In the film, Tom Cruise teaches the Japanese how to handle primitive rifles, which at that time, almost no one in Japan used. To a large extent, the imperial army still counted on "old and proven technologies," so some soldiers wore spears, swords, or bows.
In addition, there were enough volunteers enlisted in the army, and the training was conducted more than professionally. It was not a bunch of incompetent desperate people, as the filmmakers tried to suggest. However, firearms also had their place in the Japanese army, but in the sixties, however, repeaters were used here.
The samurai are described in the film as heroes for whom honor and tradition are paramount. But this was not always the case.

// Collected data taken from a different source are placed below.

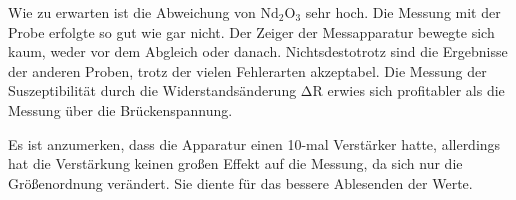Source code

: \begin{flushleft}
    Wie zu erwarten ist die Abweichung von $\text{Nd}_{2}\text{O}_{3}$ sehr hoch.
    Die Messung mit der Probe erfolgte so gut wie gar nicht.
    Der Zeiger der Messapparatur bewegte sich kaum, weder vor dem Abgleich oder danach.
    Nichtsdestotrotz sind die Ergebnisse der anderen Proben, trotz der vielen Fehlerarten akzeptabel.
    Die Messung der Suszeptibilität durch die Widerstandsänderung $\increment \text{R}$ erwies sich profitabler als die Messung über die Brückenspannung.
\end{flushleft}

\begin{flushleft}
    Es ist anzumerken, dass die Apparatur einen 10-mal Verstärker hatte, allerdings hat die Verstärkung keinen großen Effekt auf die Messung, da sich nur die Größenordnung verändert.
    Sie diente für das bessere Ablesenden der Werte.
\end{flushleft}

Samurai who rebelled against their ruler and did not like the advent of new technologies and new orders frequently had much more mundane reasons for their rebellion.
Above all, they feared that they would lose their status as a privileged caste. In short, they didn't like the idea that all people would be equal. However, far from all, some of the samurai voluntarily relinquished their privileges and entered the emperor's service because they believed that they would strengthen Japan in this way.
To The Fight! But In Another Way
The filmmakers treated the samurai as such with exceptional respect. Tom Cruise's partners are proud warriors facing half of Japan, but their rebellions have not been very successful in reality. Samurai usually managed to attack a chosen target and succeed for the first time. But once the Imperial Army arrived, they had no chance, and the clash with better-equipped and well-trained opponents turned out to be disastrous for them.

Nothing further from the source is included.